I´m trying to solve this problem about integral convergence, and I would be happy for any help.
I shoul find out for what values of $a$ is this integral convergent:
$$\int_0^\infty \text{arccot}^ax\,\cos{x}\,dx $$
Near the zero, there is no problem.
The problem is near the infinity - as the $ lim_{x\to\infty} \ arccotg^a{x} \ = 0$ if and only if $a>0$, this function is also monotonic on the inteval $[0,\infty)$ and the primitive function of $cos{\ x}$ is bounded, according to Dirichlet criterion, the integral is convergent for any $a>0$.
However, I really don't know how to show that this integral is divergent for $a \le 0$.
I've spent quite a lot of time on it, however, I have no idea what should I do.
As I've said, I would be really happy for any help or hint.
Sorry for my bad english and thanks a lot!
For large $x$, $\operatorname{arccot}{x}$ is asymptotic to $1/x$ (because $\cot{y} \sim 1/y$ for $y \to 0$).

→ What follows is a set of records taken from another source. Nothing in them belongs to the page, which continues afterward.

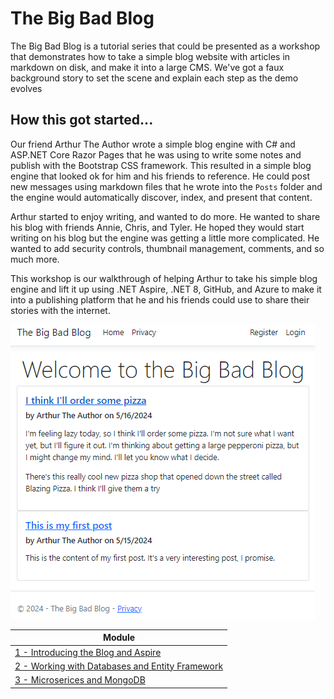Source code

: # The Big Bad Blog
The Big Bad Blog is a tutorial series that could be presented as a workshop that demonstrates how to take a simple blog website with articles in markdown on disk, and make it into a large CMS.  We've got a faux background story to set the scene and explain each step as the demo evolves 

## How this got started...

Our friend Arthur The Author wrote a simple blog engine with C# and ASP.NET Core Razor Pages that he was using to write some notes and publish with the Bootstrap CSS framework. This resulted in a simple blog engine that looked ok for him and his friends to reference.  He could post new messages using markdown files that he wrote into the `Posts` folder and the engine would automatically discover, index, and present that content.

Arthur started to enjoy writing, and wanted to do more.  He wanted to share his blog with friends Annie, Chris, and Tyler.  He hoped they would start writing on his blog but the engine was getting a little more complicated.  He wanted to add security controls, thumbnail management, comments, and so much more.

This workshop is our walkthrough of helping Arthur to take his simple blog engine and lift it up using .NET Aspire, .NET 8, GitHub, and Azure to make it into a publishing platform that he and his friends could use to share their stories with the internet. 

![Initial Blog Website](docs/img/0-Starter.png)

| Module |
| --- |
| [1 - Introducing the Blog and Aspire](docs/1-Introduction.md) |
| [2 - Working with Databases and Entity Framework](docs/2-Database.md) |
| [3 - Microserices and MongoDB](docs/3-Microservices.md) |
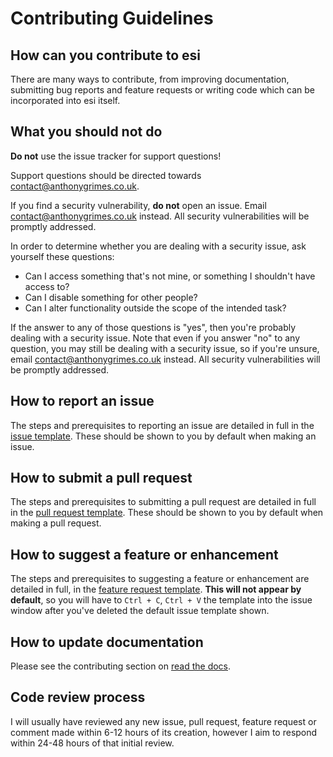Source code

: # Contributing Guidelines

## How can you contribute to esi

There are many ways to contribute, from improving documentation, submitting bug reports and feature requests or writing code which can be incorporated into esi itself.

## What you should not do

**Do not** use the issue tracker for support questions! 

Support questions should be directed towards [contact@anthonygrimes.co.uk](mailto:contact@anthonygrimes.co.uk).

If you find a security vulnerability, **do not** open an issue. Email [contact@anthonygrimes.co.uk](mailto:contact@anthonygrimes.co.uk) instead. All security vulnerabilities will be promptly addressed.

In order to determine whether you are dealing with a security issue, ask yourself these questions:

* Can I access something that's not mine, or something I shouldn't have access to?
* Can I disable something for other people?
* Can I alter functionality outside the scope of the intended task?

If the answer to any of those questions is "yes", then you're probably dealing with a security issue. Note that even if you answer "no" to any question, you may still be dealing with a security issue, so if you're unsure, email [contact@anthonygrimes.co.uk](mailto:contact@anthonygrimes.co.uk) instead. All security vulnerabilities will be promptly addressed.

## How to report an issue

The steps and prerequisites to reporting an issue are detailed in full in the [issue template](ISSUE_TEMPLATE.md). These should be shown to you by default when making an issue.

## How to submit a pull request

The steps and prerequisites to submitting a pull request are detailed in full in the [pull request template](PULL_REQUEST_TEMPLATE.md). These should be shown to you by default when making a pull request.

## How to suggest a feature or enhancement

The steps and prerequisites to suggesting a feature or enhancement are detailed in full, in the [feature request template](FEATURE_REQUEST_TEMPLATE.md). **This will not appear by default**, so you will have to `Ctrl + C`, `Ctrl + V` the template into the issue window after you've deleted the default issue template shown.

## How to update documentation

Please see the contributing section on [read the docs](http://esi.rtfd.io/).

## Code review process

I will usually have reviewed any new issue, pull request, feature request or comment made within 6-12 hours of its creation, however I aim to respond within 24-48 hours of that initial review.
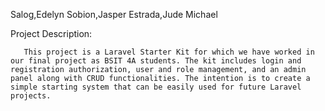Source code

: Salog,Edelyn 
Sobion,Jasper
Estrada,Jude Michael

Project Description:

       This project is a Laravel Starter Kit for which we have worked in our final project as BSIT 4A students. The kit includes login and registration authorization, user and role management, and an admin panel along with CRUD functionalities. The intention is to create a simple starting system that can be easily used for future Laravel projects.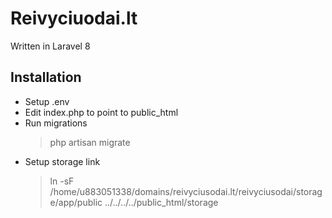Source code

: # Reivyciuodai.lt

Written in Laravel 8

## Installation

* Setup .env
* Edit index.php to point to public_html
* Run migrations
    > php artisan migrate
 * Setup storage link
    >  ln -sF /home/u883051338/domains/reivyciusodai.lt/reivyciusodai/storage/app/public ../../../../public_html/storage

Hence, for $x \to \infty$, the integral converges only if $$ \int_{N}^{\infty} \frac{\cos{x}}{x^a} \, dx $$ does. For $a \leqslant 0$, the integrand here oscillates, with oscillations that increase in magnitude. Hence the integral does not have a finite value (write it as an alternating series and note that the terms do not converge to zero, so the series diverges).